Auch der zweite Teil macht es niemanden einfach, entfaltet dafür aber über Stunden mehr und mehr Potenzial.
Es ist schön, ein Held zu sein. Und auch wenn vor allem männliche Helden neuerdings so gerne dunkle Seiten und schwache Momente haben, ist die moralische Erhabenheit in Spielwelten zur bequemen Gewohnheit geworden. Klar, in „Fallout 3“ kann gleich zu Beginn eine ganze Siedlung gesprengt werden und Commander Shepard darf auch als brutaler Egomane gespielt werden, aber ganz ehrlich: Wer tut denn das? Wo ein wimmernder Händler von der brutalen Stadtwache bedrängt wird, gehen wir dazwischen. Und wenn sich die Katze der Magd in einem dunklen Schacht verirrt hat, steigen wir da hinunter, erschlagen Monster und untotes Gesocks und retten das Ding. Nicht nur wegen der Erfahrungspunkte in „Divinity: Original Sin 2“.
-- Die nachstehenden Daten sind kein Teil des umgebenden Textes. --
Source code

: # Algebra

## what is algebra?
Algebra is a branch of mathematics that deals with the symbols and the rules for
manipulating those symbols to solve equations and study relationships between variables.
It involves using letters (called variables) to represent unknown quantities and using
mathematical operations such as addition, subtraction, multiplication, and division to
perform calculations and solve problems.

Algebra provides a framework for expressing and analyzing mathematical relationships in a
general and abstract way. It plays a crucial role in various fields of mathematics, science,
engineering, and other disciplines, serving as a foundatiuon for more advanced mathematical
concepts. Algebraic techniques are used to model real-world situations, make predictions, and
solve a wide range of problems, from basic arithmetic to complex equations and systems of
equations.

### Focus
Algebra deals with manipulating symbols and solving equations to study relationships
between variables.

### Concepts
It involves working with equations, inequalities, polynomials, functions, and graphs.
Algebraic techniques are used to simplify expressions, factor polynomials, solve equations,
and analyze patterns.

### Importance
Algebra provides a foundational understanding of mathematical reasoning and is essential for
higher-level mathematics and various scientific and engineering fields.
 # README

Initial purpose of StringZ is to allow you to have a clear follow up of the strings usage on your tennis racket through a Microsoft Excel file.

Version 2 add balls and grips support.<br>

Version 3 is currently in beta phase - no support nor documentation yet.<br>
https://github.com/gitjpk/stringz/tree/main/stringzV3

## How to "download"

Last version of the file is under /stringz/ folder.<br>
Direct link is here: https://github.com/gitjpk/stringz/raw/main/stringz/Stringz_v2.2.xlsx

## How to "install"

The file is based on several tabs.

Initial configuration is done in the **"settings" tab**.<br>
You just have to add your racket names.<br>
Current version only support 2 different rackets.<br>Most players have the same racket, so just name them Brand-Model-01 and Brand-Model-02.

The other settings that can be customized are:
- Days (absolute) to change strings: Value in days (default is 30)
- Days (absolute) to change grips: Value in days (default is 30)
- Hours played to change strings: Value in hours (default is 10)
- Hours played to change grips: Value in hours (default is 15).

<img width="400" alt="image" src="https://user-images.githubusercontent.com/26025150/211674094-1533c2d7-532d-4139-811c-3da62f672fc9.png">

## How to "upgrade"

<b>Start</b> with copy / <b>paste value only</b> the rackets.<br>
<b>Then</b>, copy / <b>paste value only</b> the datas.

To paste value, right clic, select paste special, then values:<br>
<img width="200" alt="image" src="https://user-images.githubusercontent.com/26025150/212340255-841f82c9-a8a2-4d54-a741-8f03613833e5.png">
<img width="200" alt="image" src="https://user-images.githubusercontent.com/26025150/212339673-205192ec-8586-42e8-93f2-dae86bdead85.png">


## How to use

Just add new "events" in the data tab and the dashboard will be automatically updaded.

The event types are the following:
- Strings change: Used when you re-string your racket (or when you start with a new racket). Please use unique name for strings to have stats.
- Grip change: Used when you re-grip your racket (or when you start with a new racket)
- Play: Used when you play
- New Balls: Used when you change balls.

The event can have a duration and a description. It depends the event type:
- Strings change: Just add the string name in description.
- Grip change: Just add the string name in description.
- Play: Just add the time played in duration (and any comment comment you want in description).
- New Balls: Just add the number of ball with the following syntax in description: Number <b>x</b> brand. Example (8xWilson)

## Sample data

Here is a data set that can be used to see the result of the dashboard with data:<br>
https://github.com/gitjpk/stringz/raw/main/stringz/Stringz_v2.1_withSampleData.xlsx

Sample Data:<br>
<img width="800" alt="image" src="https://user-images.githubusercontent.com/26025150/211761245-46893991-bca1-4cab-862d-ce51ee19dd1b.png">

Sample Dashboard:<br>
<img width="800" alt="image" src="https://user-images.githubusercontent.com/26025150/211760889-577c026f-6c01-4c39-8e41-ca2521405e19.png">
Die vermutete, überwiegende Mehrheit der Rollenspielerinnen und -spieler tut alles, wo „Rechtschaffenheit“ draufsteht und lässt sich vom Pixelvolk dafür feiern – wenn sie nicht gerade in „Divinity: Original Sin 2“ unterwegs sind. Denn hier werden kompromisslose Moralisten einer Entwöhnung unterzogen. Die Sittenwächter foltern im Verlies einen Unschuldigen? Da kann man jetzt halt auch nichts machen. Denn wenn die eigene Truppe nach einigen Spielstunden noch immer Eimer als Helme trägt und nur zwei der vier Gruppenmitglieder bislang eine saubere Hose gefunden haben, machen die Folterknechte im rundenbasierten Kampf kurzen Prozess. Da kann nach Belieben getüftelt und mit den Elementen experimentiert werden, letztendlich liegen immer dieselben vier abenteuerlustigen Gestalten leblos am kalten Boden und die Folter geht weiter.
Wie sein Vorgänger ist „Divinity: Original Sin 2“ ein Fantasy-Rollenspiel der alten Schule. Als geistiger Nachfahre von Titeln wie „Baldur’s Gate“ nimmt es niemanden bei der Hand, sondern lässt sein Publikum neugierig in die Welt hineinstolpern und diese auf eigene Faust erkunden. Ein paar grundsätzliche Mechaniken werden erklärt, aber das war’s dann auch. Und von da weg gilt es in der unbarmherzigen Welt Herausforderungen zu finden, denen die anfangs recht hilflose Heldengruppe gewachsen ist.
Da macht es Sinn, möglichst viel über die Dialoge zu erreichen. Der Schmied mag keine Echsenmenschen? Dann soll ein anderes Gruppenmitglied mit ihm plaudern. Und wenn die Zweibeiner nichts mehr Neues zu sagen haben, lohnt es sich, mit den Vierbeinern zu plaudern. Vorausgesetzt jemand im Team hat den richtigen Skill.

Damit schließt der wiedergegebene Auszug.